Mayhoola has kept the business solvent through capital injections, but the model that once worked, rapid product turnover, celebrity amplification, global tours, sits awkwardly in today’s slower, values-led luxury climate. Balmain’s aesthetic, once thrilling in its extravagance, has struggled to align with the prevailing mood of “quiet luxury” and restraint.
A shifting investment strategy
Mayhoola’s portfolio has evolved too. The fund recently sold a 30 percent stake in Valentino to Kering, with both parties confirming their intention for Kering to acquire the remaining shares by 2028–2029. That transaction signals a broader strategic realignment: an inclination to consolidate exposure through stronger, more financially resilient partners rather than shoulder the full operational burden of multiple luxury houses.
If Mayhoola is streamlining, Balmain – with its legacy, cultural cachet, and yet unrealised potential – may find itself next in line for reassessment. The brand’s beauty partnership with Estée Lauder, announced in 2022, remains underdeveloped. Accessories, too, continue to represent an underexploited growth area. The fundamentals for renewal are there, but a transformation of that scale requires fresh creative leadership and a clear long-term plan.

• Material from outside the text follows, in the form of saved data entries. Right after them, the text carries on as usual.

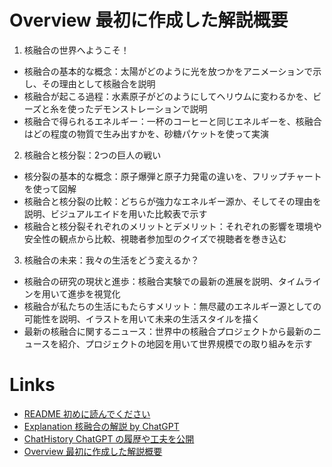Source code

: # Overview 最初に作成した解説概要

1. 核融合の世界へようこそ！
  - 核融合の基本的な概念：太陽がどのように光を放つかをアニメーションで示し、その理由として核融合を説明
  - 核融合が起こる過程：水素原子がどのようにしてヘリウムに変わるかを、ビーズと糸を使ったデモンストレーションで説明
  - 核融合で得られるエネルギー：一杯のコーヒーと同じエネルギーを、核融合はどの程度の物質で生み出すかを、砂糖パケットを使って実演

2. 核融合と核分裂：2つの巨人の戦い
  - 核分裂の基本的な概念：原子爆弾と原子力発電の違いを、フリップチャートを使って図解
  - 核融合と核分裂の比較：どちらが強力なエネルギー源か、そしてその理由を説明、ビジュアルエイドを用いた比較表で示す
  - 核融合と核分裂それぞれのメリットとデメリット：それぞれの影響を環境や安全性の観点から比較、視聴者参加型のクイズで視聴者を巻き込む

3. 核融合の未来：我々の生活をどう変えるか？
  - 核融合の研究の現状と進歩：核融合実験での最新の進展を説明、タイムラインを用いて進歩を視覚化
  - 核融合が私たちの生活にもたらすメリット：無尽蔵のエネルギー源としての可能性を説明、イラストを用いて未来の生活スタイルを描く
  - 最新の核融合に関するニュース：世界中の核融合プロジェクトから最新のニュースを紹介、プロジェクトの地図を用いて世界規模での取り組みを示す

# Links

- [README 初めに読んでください](./README.md)
- [Explanation 核融合の解説 by ChatGPT](./Explanation.md)
- [ChatHistory ChatGPT の履歴や工夫を公開](./ChatHistory.md)
- [Overview 最初に作成した解説概要](./Overview.md)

A brand in need of redefinition
Rousteing’s departure underscores a deeper question: how does Balmain remain relevant in a market that now prizes understatement and heritage over spectacle? To recapture momentum, it will need to evolve from spectacle-driven identity to sustained desirability — something that demands both design recalibration and disciplined brand management.
Whether Mayhoola has the appetite for another multi-year turnaround is uncertain. A sale to a strategic group such as Kering, already connected through the Valentino transaction, would in theory provide synergy and scale. Yet if Kering had real interest in Balmain, it likely would have pursued that opportunity alongside the Valentino deal.
The test ahead
For now, the market is watching closely. As luxury spending softens and investors prioritise profitability over image, Balmain stands at a crossroads, one that will determine whether it becomes another consolidation story in an industry still reshaping itself after years of expansion.
Mayhoola’s decision will reveal much about where Gulf capital sees its future in fashion: as builder, backer, or seller.